Task to carry out: Below are records. Copy every line with "amend" in it.

Record extracts:
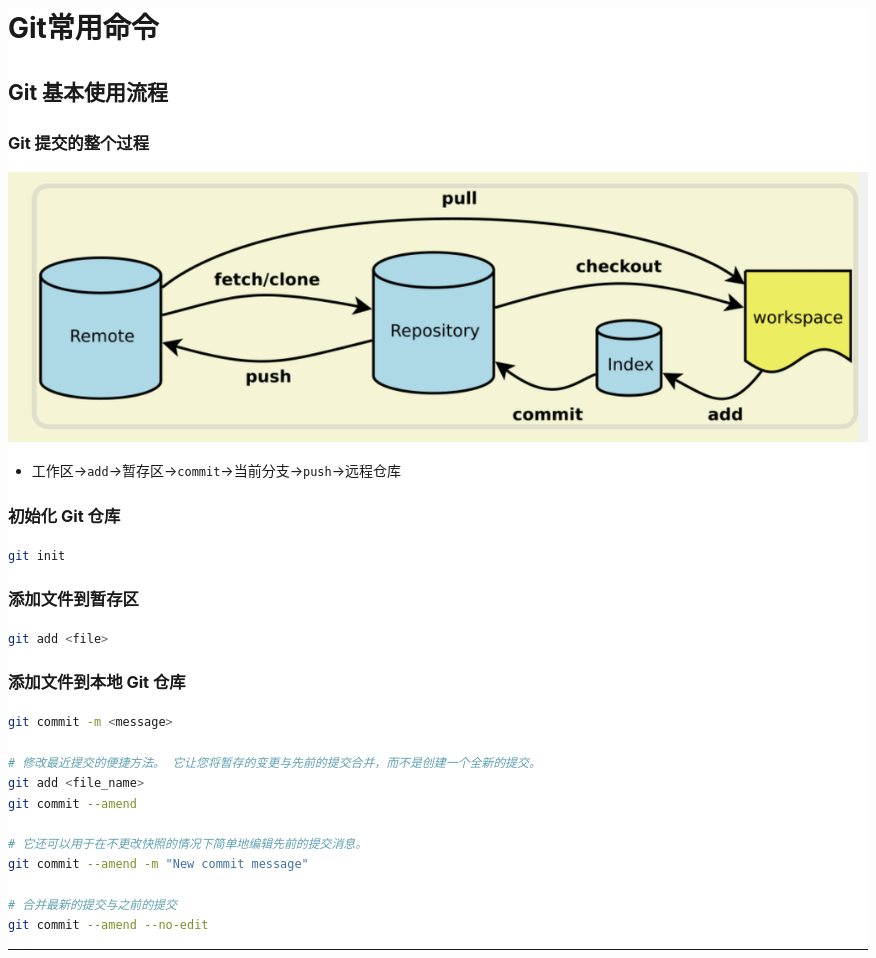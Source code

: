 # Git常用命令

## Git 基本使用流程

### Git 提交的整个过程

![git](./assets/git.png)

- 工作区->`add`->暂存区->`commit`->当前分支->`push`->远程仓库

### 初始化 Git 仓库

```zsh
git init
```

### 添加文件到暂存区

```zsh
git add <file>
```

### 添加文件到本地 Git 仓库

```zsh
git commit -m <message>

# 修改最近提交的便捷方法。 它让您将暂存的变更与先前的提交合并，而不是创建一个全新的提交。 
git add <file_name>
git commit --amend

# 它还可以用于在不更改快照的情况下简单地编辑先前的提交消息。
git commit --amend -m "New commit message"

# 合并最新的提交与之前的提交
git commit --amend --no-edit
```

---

--

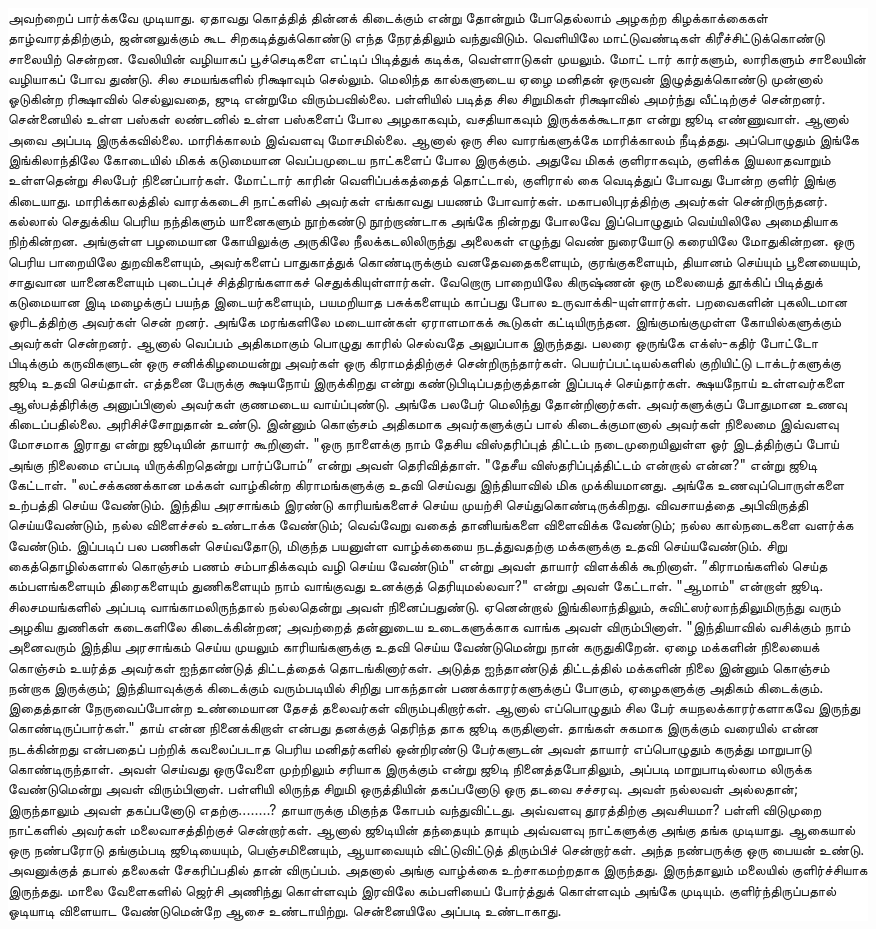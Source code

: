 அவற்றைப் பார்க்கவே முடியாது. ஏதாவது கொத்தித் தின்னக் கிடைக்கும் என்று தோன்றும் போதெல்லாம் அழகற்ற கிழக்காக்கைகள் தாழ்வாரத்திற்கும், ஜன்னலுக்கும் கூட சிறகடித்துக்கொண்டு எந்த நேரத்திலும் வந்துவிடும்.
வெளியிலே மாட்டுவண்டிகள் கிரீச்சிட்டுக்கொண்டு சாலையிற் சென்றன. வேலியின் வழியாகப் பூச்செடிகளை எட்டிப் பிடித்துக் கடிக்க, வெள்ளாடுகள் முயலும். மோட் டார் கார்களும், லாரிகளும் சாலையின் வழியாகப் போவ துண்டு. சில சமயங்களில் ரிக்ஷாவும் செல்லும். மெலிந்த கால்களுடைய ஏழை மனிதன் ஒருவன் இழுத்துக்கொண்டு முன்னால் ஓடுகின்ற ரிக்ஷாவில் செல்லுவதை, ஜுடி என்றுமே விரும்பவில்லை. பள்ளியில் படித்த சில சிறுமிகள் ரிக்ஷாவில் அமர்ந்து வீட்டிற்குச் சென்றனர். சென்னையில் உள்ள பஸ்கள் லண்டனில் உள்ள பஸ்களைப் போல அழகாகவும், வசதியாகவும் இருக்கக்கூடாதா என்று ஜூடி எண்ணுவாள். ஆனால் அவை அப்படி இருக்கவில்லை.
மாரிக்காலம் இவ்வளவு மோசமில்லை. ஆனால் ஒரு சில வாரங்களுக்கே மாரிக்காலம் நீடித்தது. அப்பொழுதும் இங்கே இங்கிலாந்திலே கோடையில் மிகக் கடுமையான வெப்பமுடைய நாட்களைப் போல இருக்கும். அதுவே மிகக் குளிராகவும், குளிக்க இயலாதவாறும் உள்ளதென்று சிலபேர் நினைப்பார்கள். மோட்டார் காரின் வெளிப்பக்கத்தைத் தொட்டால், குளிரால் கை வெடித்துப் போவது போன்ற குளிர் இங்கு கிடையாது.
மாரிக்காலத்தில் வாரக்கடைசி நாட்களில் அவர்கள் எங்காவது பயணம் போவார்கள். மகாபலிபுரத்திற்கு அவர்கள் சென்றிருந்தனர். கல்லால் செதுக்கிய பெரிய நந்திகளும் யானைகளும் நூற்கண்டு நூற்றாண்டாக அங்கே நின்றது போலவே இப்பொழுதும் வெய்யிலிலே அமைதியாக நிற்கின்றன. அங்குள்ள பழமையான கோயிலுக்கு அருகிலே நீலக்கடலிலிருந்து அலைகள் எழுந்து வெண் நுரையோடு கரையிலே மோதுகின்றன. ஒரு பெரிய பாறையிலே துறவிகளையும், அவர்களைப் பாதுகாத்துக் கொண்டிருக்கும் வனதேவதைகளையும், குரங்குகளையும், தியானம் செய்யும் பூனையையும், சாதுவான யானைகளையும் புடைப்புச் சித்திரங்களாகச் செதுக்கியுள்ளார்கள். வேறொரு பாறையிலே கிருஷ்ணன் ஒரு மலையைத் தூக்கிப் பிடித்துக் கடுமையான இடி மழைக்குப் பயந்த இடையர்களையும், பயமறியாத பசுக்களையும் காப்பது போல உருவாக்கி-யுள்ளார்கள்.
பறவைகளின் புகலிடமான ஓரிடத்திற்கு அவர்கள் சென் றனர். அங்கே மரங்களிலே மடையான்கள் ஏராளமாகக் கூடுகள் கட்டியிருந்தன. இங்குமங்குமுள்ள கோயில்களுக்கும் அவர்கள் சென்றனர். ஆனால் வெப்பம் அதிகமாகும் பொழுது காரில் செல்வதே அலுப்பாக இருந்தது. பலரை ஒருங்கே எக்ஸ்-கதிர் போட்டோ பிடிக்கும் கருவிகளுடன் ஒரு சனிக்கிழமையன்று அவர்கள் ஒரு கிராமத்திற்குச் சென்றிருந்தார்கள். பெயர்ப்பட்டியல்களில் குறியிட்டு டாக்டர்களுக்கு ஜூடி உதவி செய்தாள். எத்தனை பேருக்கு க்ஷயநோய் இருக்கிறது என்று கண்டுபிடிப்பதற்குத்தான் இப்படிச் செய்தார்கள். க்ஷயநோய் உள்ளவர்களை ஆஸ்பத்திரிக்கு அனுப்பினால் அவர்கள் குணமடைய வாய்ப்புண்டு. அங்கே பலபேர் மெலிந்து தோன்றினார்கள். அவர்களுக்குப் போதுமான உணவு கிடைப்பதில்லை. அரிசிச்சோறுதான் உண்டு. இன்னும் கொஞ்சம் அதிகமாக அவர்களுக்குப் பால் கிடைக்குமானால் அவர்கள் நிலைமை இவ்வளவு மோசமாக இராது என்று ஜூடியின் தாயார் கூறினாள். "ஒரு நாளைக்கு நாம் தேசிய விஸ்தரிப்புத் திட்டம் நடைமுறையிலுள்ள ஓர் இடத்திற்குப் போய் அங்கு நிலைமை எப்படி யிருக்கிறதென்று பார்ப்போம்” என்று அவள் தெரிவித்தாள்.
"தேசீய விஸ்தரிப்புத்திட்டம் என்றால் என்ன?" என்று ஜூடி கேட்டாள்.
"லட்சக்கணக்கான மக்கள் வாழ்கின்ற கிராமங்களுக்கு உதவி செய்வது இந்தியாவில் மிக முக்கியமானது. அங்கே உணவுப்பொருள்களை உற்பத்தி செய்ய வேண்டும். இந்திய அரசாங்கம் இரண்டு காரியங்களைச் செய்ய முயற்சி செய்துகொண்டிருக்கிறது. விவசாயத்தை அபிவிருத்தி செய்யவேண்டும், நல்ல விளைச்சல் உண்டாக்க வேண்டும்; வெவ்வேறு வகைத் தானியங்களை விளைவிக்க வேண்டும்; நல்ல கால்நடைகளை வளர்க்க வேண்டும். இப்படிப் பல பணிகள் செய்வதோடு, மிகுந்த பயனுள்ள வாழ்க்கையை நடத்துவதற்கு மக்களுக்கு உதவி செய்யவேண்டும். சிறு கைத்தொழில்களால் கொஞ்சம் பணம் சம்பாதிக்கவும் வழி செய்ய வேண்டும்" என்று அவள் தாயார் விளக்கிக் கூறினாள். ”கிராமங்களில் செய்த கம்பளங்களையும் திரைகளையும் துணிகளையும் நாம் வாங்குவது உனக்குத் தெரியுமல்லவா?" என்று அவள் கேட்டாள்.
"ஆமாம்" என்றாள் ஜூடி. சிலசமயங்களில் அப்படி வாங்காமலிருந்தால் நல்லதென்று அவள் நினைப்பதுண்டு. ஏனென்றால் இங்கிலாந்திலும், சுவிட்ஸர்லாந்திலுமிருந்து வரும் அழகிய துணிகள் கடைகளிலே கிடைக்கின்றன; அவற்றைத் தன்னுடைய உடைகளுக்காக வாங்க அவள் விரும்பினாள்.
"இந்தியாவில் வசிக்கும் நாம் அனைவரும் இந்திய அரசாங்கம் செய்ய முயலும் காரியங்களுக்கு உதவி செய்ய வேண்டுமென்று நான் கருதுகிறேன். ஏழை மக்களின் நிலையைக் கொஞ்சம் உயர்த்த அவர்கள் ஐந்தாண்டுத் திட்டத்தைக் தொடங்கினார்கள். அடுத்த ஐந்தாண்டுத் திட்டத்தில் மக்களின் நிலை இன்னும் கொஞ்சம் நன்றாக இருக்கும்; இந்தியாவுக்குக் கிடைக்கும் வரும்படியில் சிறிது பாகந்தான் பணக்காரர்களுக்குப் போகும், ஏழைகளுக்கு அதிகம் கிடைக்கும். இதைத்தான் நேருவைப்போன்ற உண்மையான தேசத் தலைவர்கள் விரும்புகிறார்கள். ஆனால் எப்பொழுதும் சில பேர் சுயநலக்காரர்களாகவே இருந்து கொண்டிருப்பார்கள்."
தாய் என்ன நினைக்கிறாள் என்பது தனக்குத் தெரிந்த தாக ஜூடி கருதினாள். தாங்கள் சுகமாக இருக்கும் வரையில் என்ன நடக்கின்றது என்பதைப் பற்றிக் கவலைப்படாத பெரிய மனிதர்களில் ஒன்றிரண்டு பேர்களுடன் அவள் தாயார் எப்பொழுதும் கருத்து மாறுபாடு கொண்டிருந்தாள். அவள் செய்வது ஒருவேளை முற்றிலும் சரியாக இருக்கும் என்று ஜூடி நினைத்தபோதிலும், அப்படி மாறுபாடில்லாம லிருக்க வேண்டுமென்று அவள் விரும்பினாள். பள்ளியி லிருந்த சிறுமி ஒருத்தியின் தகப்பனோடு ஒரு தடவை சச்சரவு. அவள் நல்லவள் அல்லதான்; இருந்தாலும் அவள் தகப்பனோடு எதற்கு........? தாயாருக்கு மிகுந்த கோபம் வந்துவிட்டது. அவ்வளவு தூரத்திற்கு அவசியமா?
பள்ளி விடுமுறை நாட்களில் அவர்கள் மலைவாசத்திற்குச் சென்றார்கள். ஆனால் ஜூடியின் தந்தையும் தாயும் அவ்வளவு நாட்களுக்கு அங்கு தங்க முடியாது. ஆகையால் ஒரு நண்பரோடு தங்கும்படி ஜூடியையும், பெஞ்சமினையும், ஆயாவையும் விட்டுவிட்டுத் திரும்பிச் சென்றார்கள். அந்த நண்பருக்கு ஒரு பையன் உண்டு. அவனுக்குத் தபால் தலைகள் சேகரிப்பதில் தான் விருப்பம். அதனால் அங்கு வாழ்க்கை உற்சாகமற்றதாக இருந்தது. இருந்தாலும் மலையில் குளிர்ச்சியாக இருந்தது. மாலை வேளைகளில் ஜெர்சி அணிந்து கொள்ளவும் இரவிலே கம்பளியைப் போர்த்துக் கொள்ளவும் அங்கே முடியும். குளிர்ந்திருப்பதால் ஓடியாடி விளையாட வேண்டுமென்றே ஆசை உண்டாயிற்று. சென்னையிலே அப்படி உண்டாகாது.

* * *

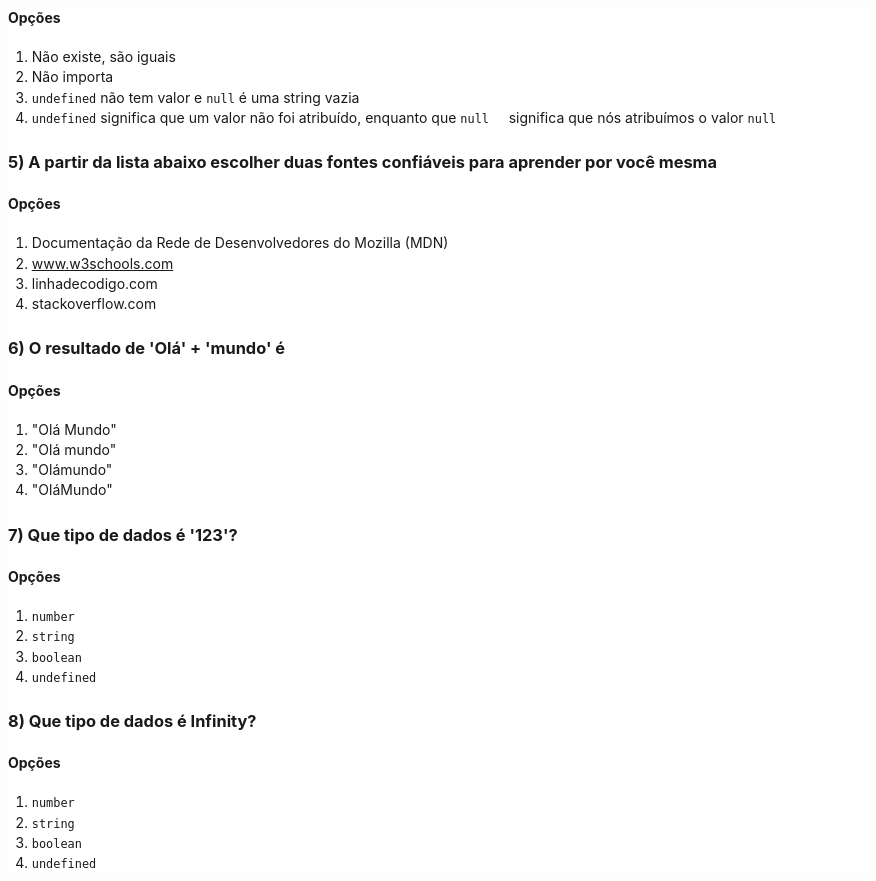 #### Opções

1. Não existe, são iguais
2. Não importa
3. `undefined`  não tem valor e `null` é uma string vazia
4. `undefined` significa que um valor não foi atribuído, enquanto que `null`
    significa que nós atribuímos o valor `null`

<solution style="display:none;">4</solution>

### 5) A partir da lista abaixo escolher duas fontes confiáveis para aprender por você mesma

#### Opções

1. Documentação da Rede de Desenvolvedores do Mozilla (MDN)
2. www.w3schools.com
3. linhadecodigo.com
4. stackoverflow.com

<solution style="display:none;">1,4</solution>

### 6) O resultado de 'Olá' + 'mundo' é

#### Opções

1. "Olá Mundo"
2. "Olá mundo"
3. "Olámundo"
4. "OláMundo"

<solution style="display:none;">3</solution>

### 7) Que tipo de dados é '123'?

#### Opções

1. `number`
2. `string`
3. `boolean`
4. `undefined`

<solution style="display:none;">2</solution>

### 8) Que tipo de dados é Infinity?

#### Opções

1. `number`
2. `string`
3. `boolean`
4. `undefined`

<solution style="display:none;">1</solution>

Response below:
git commit --amend
git commit --amend -m "New commit message"
git commit --amend --no-edit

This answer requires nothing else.